だが、心の奥には常に影があった。ある夜、佐奈が俺の肩にそっと手を置き、ぽつりと呟いたのだ。
「……ねぇ、達也くん。この関係、ずっとこのままでも良いのかな?」
暗い寝室の中で、彼女の瞳が不安げに揺れているのが見えた。その表情にはほんの少しの期待と、寂しさが入り混じっていた。彼女もまた、この秘密の関係にどこかで恐れを抱いているのだろう。俺たちがずっと続けていられるものではないことを、薄々感じ取っているのかもしれない。
俺は答えられなかった。ただ、彼女の髪にそっと触れるだけだった。髪の感触は加奈と似ているのに、その微かな香りや、肌の温もりは確かに「佐奈」という人間を感じさせる。そしてその違いが、俺の中でますます深い渇きを呼び起こしていた。
昼間、加奈の隣にいるとき、ふと佐奈の笑顔が頭をよぎることがあった。無意識に彼女の姿を追ってしまい、自分が何をしているのかに気づくと、冷や汗が背中を伝って流れる。俺たちはどこへ向かっているのだろうか……そんな疑問を抱えながら、ただ夜が来るのを待つ日々が続いた。
そんなある日、加奈が真剣な表情で俺に告げた。
「達也、私……子供ができたみたい」
その瞬間、全身の血が冷えるのを感じた。喜びと、焦燥と、何とも言えない混乱が胸に渦巻く。
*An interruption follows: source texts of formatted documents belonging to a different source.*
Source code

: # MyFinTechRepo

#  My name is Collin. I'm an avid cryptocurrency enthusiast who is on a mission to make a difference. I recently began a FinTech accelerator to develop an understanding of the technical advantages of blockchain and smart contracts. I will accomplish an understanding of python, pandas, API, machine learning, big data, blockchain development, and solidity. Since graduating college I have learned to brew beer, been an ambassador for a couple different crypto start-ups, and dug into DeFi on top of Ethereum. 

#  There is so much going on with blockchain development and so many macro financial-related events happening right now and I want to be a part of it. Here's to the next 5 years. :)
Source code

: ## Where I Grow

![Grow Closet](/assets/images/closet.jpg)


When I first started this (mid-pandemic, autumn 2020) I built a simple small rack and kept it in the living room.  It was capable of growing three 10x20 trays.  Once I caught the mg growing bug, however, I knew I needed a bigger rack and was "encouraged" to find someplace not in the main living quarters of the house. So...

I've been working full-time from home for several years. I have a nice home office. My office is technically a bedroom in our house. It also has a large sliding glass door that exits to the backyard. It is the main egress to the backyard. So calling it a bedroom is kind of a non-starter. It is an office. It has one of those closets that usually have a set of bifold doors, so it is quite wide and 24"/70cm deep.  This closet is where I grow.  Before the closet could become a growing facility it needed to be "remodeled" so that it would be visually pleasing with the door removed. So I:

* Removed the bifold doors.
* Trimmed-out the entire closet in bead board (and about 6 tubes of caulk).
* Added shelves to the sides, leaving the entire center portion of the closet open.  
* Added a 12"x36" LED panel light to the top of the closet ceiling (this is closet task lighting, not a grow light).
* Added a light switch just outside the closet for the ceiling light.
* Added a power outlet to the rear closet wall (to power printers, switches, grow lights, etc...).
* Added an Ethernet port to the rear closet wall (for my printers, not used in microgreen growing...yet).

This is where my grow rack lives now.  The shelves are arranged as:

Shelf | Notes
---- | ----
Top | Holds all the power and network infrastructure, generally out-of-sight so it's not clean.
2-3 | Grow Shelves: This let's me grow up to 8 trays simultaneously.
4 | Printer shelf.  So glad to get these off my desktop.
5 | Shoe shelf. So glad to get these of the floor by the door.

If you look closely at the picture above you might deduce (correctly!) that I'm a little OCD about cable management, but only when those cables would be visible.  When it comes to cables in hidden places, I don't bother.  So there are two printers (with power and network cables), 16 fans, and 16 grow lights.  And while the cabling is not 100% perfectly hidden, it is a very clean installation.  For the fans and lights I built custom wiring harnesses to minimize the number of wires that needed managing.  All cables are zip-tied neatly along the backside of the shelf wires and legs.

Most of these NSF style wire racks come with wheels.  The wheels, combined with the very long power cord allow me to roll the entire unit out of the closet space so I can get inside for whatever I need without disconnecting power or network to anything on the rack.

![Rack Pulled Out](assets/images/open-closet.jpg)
自分の子供ができる……その事実を嬉しく思う反面、頭の片隅には、あの夜の入れ替わりがちらつく。俺たちは、どこまで「一つの家族」でいられるのか?
さらに数日後、今度は和也が深刻な顔をしてこう言った。
「達也……俺もなんだ。佐奈が妊娠したって」
俺はしばらくの間、言葉を失った。双子同士の夫婦が同じタイミングで子供を授かるなんて……これはただの偶然だろうか?だが、俺たちの夜の入れ替わりのことを思うと、どちらの子供が「俺の子」なのか、「和也の子」なのかは、もはや分からない。そして、俺たちは一卵性双生児である限り、調べてもその区別はほとんど出来ないだろう。
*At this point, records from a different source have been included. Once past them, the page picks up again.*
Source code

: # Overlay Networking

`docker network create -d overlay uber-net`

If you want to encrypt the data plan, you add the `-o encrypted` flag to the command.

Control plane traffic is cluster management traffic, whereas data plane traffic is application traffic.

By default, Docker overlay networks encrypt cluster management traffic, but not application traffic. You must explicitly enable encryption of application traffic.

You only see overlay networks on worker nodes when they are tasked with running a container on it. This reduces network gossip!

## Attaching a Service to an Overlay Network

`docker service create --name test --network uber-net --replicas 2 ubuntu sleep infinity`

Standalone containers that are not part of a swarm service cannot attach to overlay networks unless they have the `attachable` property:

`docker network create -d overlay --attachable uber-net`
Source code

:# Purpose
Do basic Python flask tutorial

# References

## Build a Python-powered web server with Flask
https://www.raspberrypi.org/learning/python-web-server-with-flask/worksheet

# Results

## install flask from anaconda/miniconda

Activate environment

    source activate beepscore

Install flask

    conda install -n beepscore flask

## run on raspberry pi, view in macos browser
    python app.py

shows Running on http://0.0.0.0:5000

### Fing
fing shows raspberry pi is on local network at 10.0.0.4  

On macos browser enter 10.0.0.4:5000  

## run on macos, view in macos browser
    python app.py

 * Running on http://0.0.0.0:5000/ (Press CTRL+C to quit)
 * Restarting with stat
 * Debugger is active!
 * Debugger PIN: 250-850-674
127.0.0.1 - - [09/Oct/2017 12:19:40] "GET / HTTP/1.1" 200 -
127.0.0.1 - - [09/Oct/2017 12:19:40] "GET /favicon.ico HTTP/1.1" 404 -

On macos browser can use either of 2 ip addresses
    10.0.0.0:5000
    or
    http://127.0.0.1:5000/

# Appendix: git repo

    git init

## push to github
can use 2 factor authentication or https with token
「……まあ、どっちでも親みたいなもんか」と俺が呟くと、和也も苦笑いしながら肩をすくめた。
「そうだな。俺たちは、遺伝子的には……まったく一緒なんだろう?」
「うん。どっちの子でも、俺たち四人で育てるってことになるのかもな」
その瞬間、二人で顔を見合わせ、やりきれないような、でもどこか滑稽な気持ちが込み上げてきて、思わず吹き出してしまった。複雑で、奇妙で、そしてどこか温かい気持ちが胸に広がった。
こうして俺たちは、二つの家庭として、けれど四人が一つの「家族」として、これから生まれてくる子供たちを一緒に育てていくことになった。俺たちの夜の秘密は、新たな命を通して新しい形になり、そして俺たち自身もその秘密に飲み込まれていくのだろう。
それが、どんな結末を迎えるのかは分からない。それでも、今はただ、この不思議な「家族」の絆を信じて、前に進んでいくしかない……。